Collected data
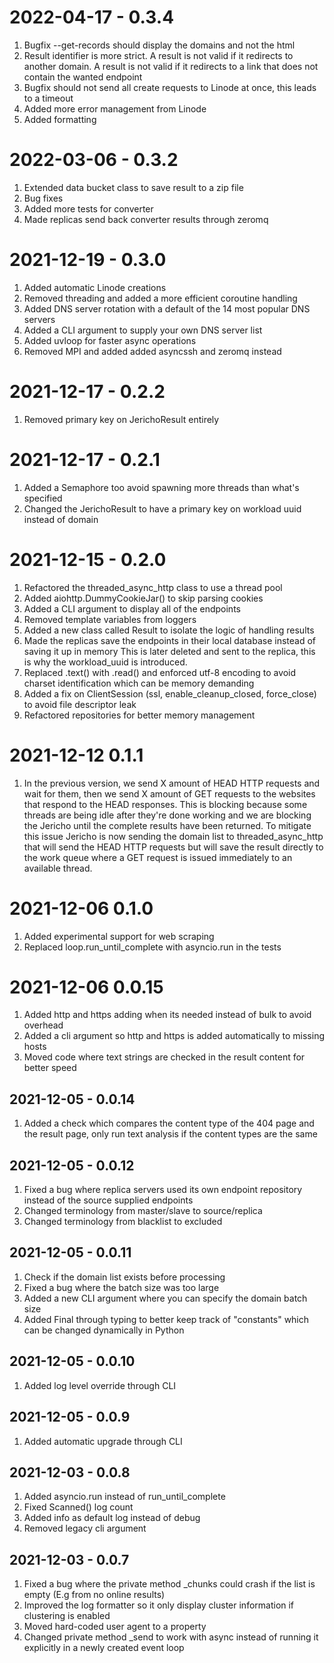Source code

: # 2022-04-17 - 0.3.4

1. Bugfix --get-records should display the domains and not the html
2. Result identifier is more strict. A result is not valid if it redirects to another domain. A result is not valid if it redirects to a link that does not contain the wanted endpoint
3. Bugfix should not send all create requests to Linode at once, this leads to a timeout
4. Added more error management from Linode
5. Added formatting

# 2022-03-06 - 0.3.2

1. Extended data bucket class to save result to a zip file
2. Bug fixes
3. Added more tests for converter
4. Made replicas send back converter results through zeromq

# 2021-12-19 - 0.3.0

1. Added automatic Linode creations
2. Removed threading and added a more efficient coroutine handling
3. Added DNS server rotation with a default of the 14 most popular DNS servers
4. Added a CLI argument to supply your own DNS server list
5. Added uvloop for faster async operations
6. Removed MPI and added added asyncssh and zeromq instead

# 2021-12-17 - 0.2.2

1. Removed primary key on JerichoResult entirely

# 2021-12-17 - 0.2.1

1. Added a Semaphore too avoid spawning more threads than what's specified
2. Changed the JerichoResult to have a primary key on workload uuid instead of domain

# 2021-12-15 - 0.2.0

1. Refactored the threaded_async_http class to use a thread pool
2. Added aiohttp.DummyCookieJar() to skip parsing cookies
3. Added a CLI argument to display all of the endpoints
4. Removed template variables from loggers
5. Added a new class called Result to isolate the logic of handling results
6. Made the replicas save the endpoints in their local database instead of saving it up in memory
   This is later deleted and sent to the replica, this is why the workload_uuid is introduced.
7. Replaced .text() with .read() and enforced utf-8 encoding to avoid charset identification which can be memory demanding
8. Added a fix on ClientSession (ssl, enable_cleanup_closed, force_close) to avoid file descriptor leak
9. Refactored repositories for better memory management

# 2021-12-12 0.1.1

1. In the previous version, we send X amount of HEAD HTTP requests and wait for them, then we send X amount of GET requests
to the websites that respond to the HEAD responses. This is blocking because some threads are being idle after they're done working
and we are blocking the Jericho until the complete results have been returned. To mitigate this issue Jericho is now sending the domain list
to threaded_async_http that will send the HEAD HTTP requests but will save the result directly to the work queue where a GET request is issued
immediately to an available thread.

# 2021-12-06 0.1.0

1. Added experimental support for web scraping
2. Replaced loop.run_until_complete with asyncio.run in the tests

# 2021-12-06 0.0.15

1. Added http and https adding when its needed instead of bulk to avoid overhead
2. Added a cli argument so http and https is added automatically to missing hosts
3. Moved code where text strings are checked in the result content for better speed

## 2021-12-05 - 0.0.14

1. Added a check which compares the content type of the 404 page and the result page, only run text analysis if the content types are the same

## 2021-12-05 - 0.0.12

1. Fixed a bug where replica servers used its own endpoint repository instead of the source supplied endpoints
2. Changed terminology from master/slave to source/replica
3. Changed terminology from blacklist to excluded

## 2021-12-05 - 0.0.11

1. Check if the domain list exists before processing
2. Fixed a bug where the batch size was too large
3. Added a new CLI argument where you can specify the domain batch size
4. Added Final through typing to better keep track of "constants" which can be changed dynamically in Python

## 2021-12-05 - 0.0.10

1. Added log level override through CLI

## 2021-12-05 - 0.0.9

1. Added automatic upgrade through CLI

## 2021-12-03 - 0.0.8

1. Added asyncio.run instead of run_until_complete
2. Fixed Scanned() log count
3. Added info as default log instead of debug
4. Removed legacy cli argument

## 2021-12-03 - 0.0.7

1. Fixed a bug where the private method _chunks could crash if the list is empty (E.g from no online results)
2. Improved the log formatter so it only display cluster information if clustering is enabled
3. Moved hard-coded user agent to a property
4. Changed private method _send to work with async instead of running it explicitly in a newly created event loop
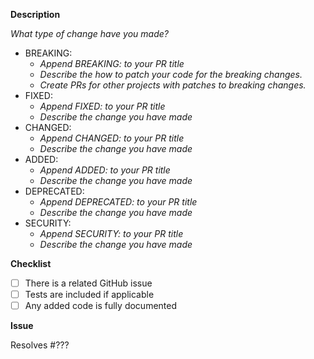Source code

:<!--
Thanks for your contribution!

Please ensure that any applicable requirements below are satisfied before submitting this pull request. This will help ensure a quick and efficient review cycle.
-->

**Description**

_What type of change have you made?_

- BREAKING:
  - _Append BREAKING: to your PR title_
  - _Describe the how to patch your code for the breaking changes._
  - _Create PRs for other projects with patches to breaking changes._
- FIXED:
  - _Append FIXED: to your PR title_
  - _Describe the change you have made_
- CHANGED:
  - _Append CHANGED: to your PR title_
  - _Describe the change you have made_
- ADDED:
  - _Append ADDED: to your PR title_
  - _Describe the change you have made_
- DEPRECATED:
  - _Append DEPRECATED: to your PR title_
  - _Describe the change you have made_
- SECURITY:
  - _Append SECURITY: to your PR title_
  - _Describe the change you have made_

**Checklist**

- [ ] There is a related GitHub issue
- [ ] Tests are included if applicable
- [ ] Any added code is fully documented

**Issue**

Resolves #???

▶ **Problem requirements**
Can you retype every record above exactly, leaving out the pictures?

▶ **Final answer**
Source code

: # 2022-04-17 - 0.3.4

1. Bugfix --get-records should display the domains and not the html
2. Result identifier is more strict. A result is not valid if it redirects to another domain. A result is not valid if it redirects to a link that does not contain the wanted endpoint
3. Bugfix should not send all create requests to Linode at once, this leads to a timeout
4. Added more error management from Linode
5. Added formatting

# 2022-03-06 - 0.3.2

1. Extended data bucket class to save result to a zip file
2. Bug fixes
3. Added more tests for converter
4. Made replicas send back converter results through zeromq

# 2021-12-19 - 0.3.0

1. Added automatic Linode creations
2. Removed threading and added a more efficient coroutine handling
3. Added DNS server rotation with a default of the 14 most popular DNS servers
4. Added a CLI argument to supply your own DNS server list
5. Added uvloop for faster async operations
6. Removed MPI and added added asyncssh and zeromq instead

# 2021-12-17 - 0.2.2

1. Removed primary key on JerichoResult entirely

# 2021-12-17 - 0.2.1

1. Added a Semaphore too avoid spawning more threads than what's specified
2. Changed the JerichoResult to have a primary key on workload uuid instead of domain

# 2021-12-15 - 0.2.0

1. Refactored the threaded_async_http class to use a thread pool
2. Added aiohttp.DummyCookieJar() to skip parsing cookies
3. Added a CLI argument to display all of the endpoints
4. Removed template variables from loggers
5. Added a new class called Result to isolate the logic of handling results
6. Made the replicas save the endpoints in their local database instead of saving it up in memory
   This is later deleted and sent to the replica, this is why the workload_uuid is introduced.
7. Replaced .text() with .read() and enforced utf-8 encoding to avoid charset identification which can be memory demanding
8. Added a fix on ClientSession (ssl, enable_cleanup_closed, force_close) to avoid file descriptor leak
9. Refactored repositories for better memory management

# 2021-12-12 0.1.1

1. In the previous version, we send X amount of HEAD HTTP requests and wait for them, then we send X amount of GET requests
to the websites that respond to the HEAD responses. This is blocking because some threads are being idle after they're done working
and we are blocking the Jericho until the complete results have been returned. To mitigate this issue Jericho is now sending the domain list
to threaded_async_http that will send the HEAD HTTP requests but will save the result directly to the work queue where a GET request is issued
immediately to an available thread.

# 2021-12-06 0.1.0

1. Added experimental support for web scraping
2. Replaced loop.run_until_complete with asyncio.run in the tests

# 2021-12-06 0.0.15

1. Added http and https adding when its needed instead of bulk to avoid overhead
2. Added a cli argument so http and https is added automatically to missing hosts
3. Moved code where text strings are checked in the result content for better speed

## 2021-12-05 - 0.0.14

1. Added a check which compares the content type of the 404 page and the result page, only run text analysis if the content types are the same

## 2021-12-05 - 0.0.12

1. Fixed a bug where replica servers used its own endpoint repository instead of the source supplied endpoints
2. Changed terminology from master/slave to source/replica
3. Changed terminology from blacklist to excluded

## 2021-12-05 - 0.0.11

1. Check if the domain list exists before processing
2. Fixed a bug where the batch size was too large
3. Added a new CLI argument where you can specify the domain batch size
4. Added Final through typing to better keep track of "constants" which can be changed dynamically in Python

## 2021-12-05 - 0.0.10

1. Added log level override through CLI

## 2021-12-05 - 0.0.9

1. Added automatic upgrade through CLI

## 2021-12-03 - 0.0.8

1. Added asyncio.run instead of run_until_complete
2. Fixed Scanned() log count
3. Added info as default log instead of debug
4. Removed legacy cli argument

## 2021-12-03 - 0.0.7

1. Fixed a bug where the private method _chunks could crash if the list is empty (E.g from no online results)
2. Improved the log formatter so it only display cluster information if clustering is enabled
3. Moved hard-coded user agent to a property
4. Changed private method _send to work with async instead of running it explicitly in a newly created event loop
Source code

:<!--
Thanks for your contribution!

Please ensure that any applicable requirements below are satisfied before submitting this pull request. This will help ensure a quick and efficient review cycle.
-->

**Description**

_What type of change have you made?_

- BREAKING:
  - _Append BREAKING: to your PR title_
  - _Describe the how to patch your code for the breaking changes._
  - _Create PRs for other projects with patches to breaking changes._
- FIXED:
  - _Append FIXED: to your PR title_
  - _Describe the change you have made_
- CHANGED:
  - _Append CHANGED: to your PR title_
  - _Describe the change you have made_
- ADDED:
  - _Append ADDED: to your PR title_
  - _Describe the change you have made_
- DEPRECATED:
  - _Append DEPRECATED: to your PR title_
  - _Describe the change you have made_
- SECURITY:
  - _Append SECURITY: to your PR title_
  - _Describe the change you have made_

**Checklist**

- [ ] There is a related GitHub issue
- [ ] Tests are included if applicable
- [ ] Any added code is fully documented

**Issue**

Resolves #???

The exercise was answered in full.